*ASSIGNMENT*.
When you reach the line that contains "At time of updating the project PODMON is 4.8" in the data below, start reproducing lines exactly, and stop after the line that contains "but debs are".

*RECORDS TO USE*.
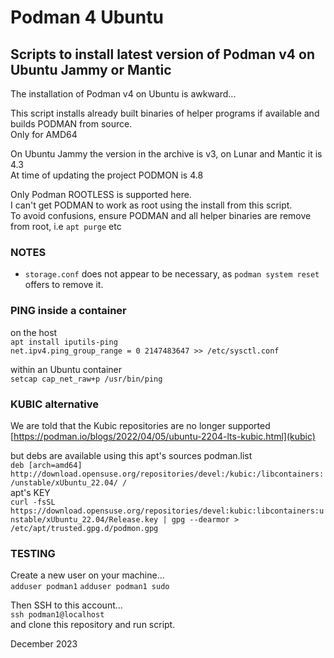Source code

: # Podman 4 Ubuntu

## Scripts to install latest version of Podman v4 on Ubuntu Jammy or Mantic

The installation of Podman v4 on Ubuntu is awkward...

This script installs already built binaries of helper programs if available and builds PODMAN from source.\
Only for AMD64

On Ubuntu Jammy the version in the archive is v3, on Lunar and Mantic it is 4.3\
At time of updating the project PODMON is 4.8

Only Podman ROOTLESS is supported here.\
I can't get PODMAN to work as root using the install from this script.\
To avoid confusions, ensure PODMAN and all helper binaries are remove from root, i.e `apt purge` etc

###  NOTES
* `storage.conf` does not appear to be necessary, as `podman system reset` offers to remove it.


### PING inside a container
on the host\
`apt install iputils-ping`\
`net.ipv4.ping_group_range = 0 2147483647 >> /etc/sysctl.conf`

within an Ubuntu container\
`setcap cap_net_raw+p /usr/bin/ping`

### KUBIC alternative
We are told that the Kubic repositories are no longer supported\
[https://podman.io/blogs/2022/04/05/ubuntu-2204-lts-kubic.html](kubic)

but debs are available using this apt's sources podman.list\
`deb [arch=amd64] http://download.opensuse.org/repositories/devel:/kubic:/libcontainers:/unstable/xUbuntu_22.04/ /`\
apt's KEY\
`curl -fsSL https://download.opensuse.org/repositories/devel:kubic:libcontainers:unstable/xUbuntu_22.04/Release.key | gpg --dearmor > /etc/apt/trusted.gpg.d/podmon.gpg`

### TESTING
Create a new user on your machine...\
`adduser podman1`
`adduser podman1 sudo`

Then SSH to this account...\
`ssh podman1@localhost` \
and clone this repository and run script.


December 2023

*SOLUTION BELOW*.
At time of updating the project PODMON is 4.8

Only Podman ROOTLESS is supported here.\
I can't get PODMAN to work as root using the install from this script.\
To avoid confusions, ensure PODMAN and all helper binaries are remove from root, i.e `apt purge` etc

###  NOTES
* `storage.conf` does not appear to be necessary, as `podman system reset` offers to remove it.


### PING inside a container
on the host\
`apt install iputils-ping`\
`net.ipv4.ping_group_range = 0 2147483647 >> /etc/sysctl.conf`

within an Ubuntu container\
`setcap cap_net_raw+p /usr/bin/ping`

### KUBIC alternative
We are told that the Kubic repositories are no longer supported\
[https://podman.io/blogs/2022/04/05/ubuntu-2204-lts-kubic.html](kubic)

but debs are available using this apt's sources podman.list\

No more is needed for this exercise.